-- Opening Marker --

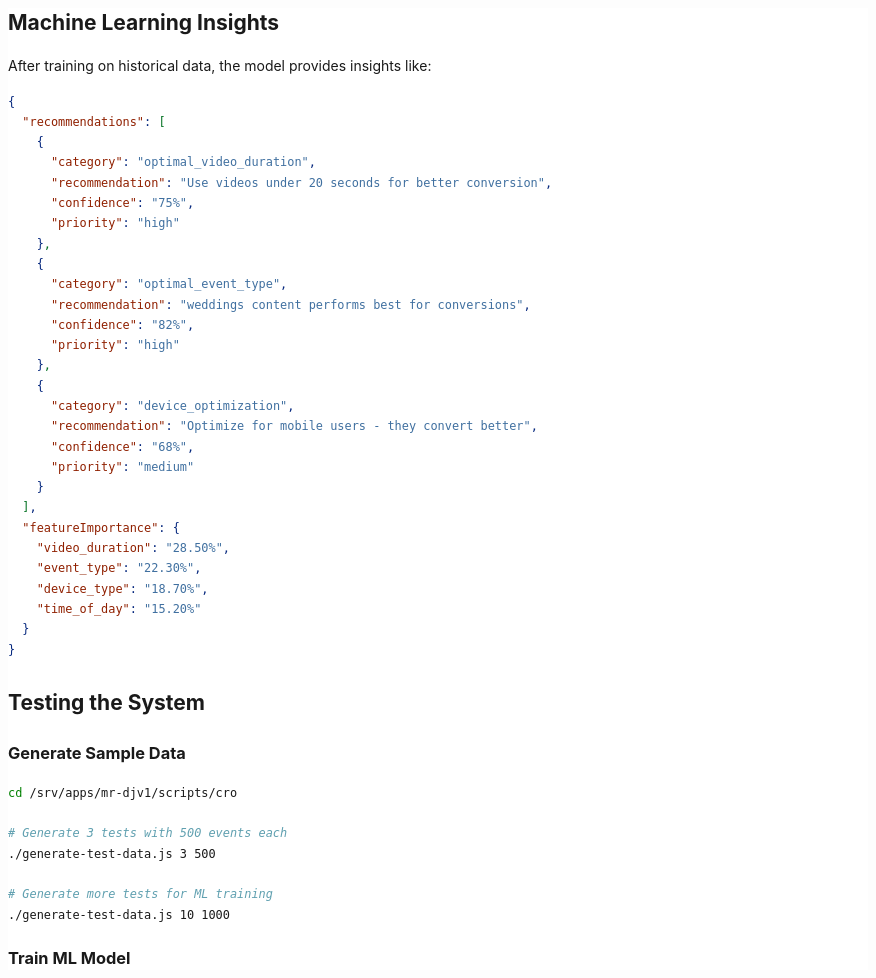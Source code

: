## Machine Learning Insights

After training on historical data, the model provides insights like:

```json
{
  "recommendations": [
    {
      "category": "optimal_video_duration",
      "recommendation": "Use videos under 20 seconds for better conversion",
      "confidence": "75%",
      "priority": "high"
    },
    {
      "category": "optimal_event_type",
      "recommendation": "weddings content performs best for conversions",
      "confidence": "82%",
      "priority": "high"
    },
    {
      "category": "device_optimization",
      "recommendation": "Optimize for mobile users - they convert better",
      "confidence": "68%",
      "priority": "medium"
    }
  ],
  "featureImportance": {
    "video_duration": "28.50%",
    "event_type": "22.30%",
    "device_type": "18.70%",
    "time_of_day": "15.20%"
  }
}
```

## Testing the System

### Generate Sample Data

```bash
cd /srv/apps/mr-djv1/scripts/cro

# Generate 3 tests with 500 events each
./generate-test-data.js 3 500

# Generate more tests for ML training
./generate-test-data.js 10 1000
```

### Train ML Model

-- Closing Marker --

_Work request_. In the entries above, find each line with the word "category" and show it.

_Solution for this task_.
      "category": "optimal_video_duration",
      "category": "optimal_event_type",
      "category": "device_optimization",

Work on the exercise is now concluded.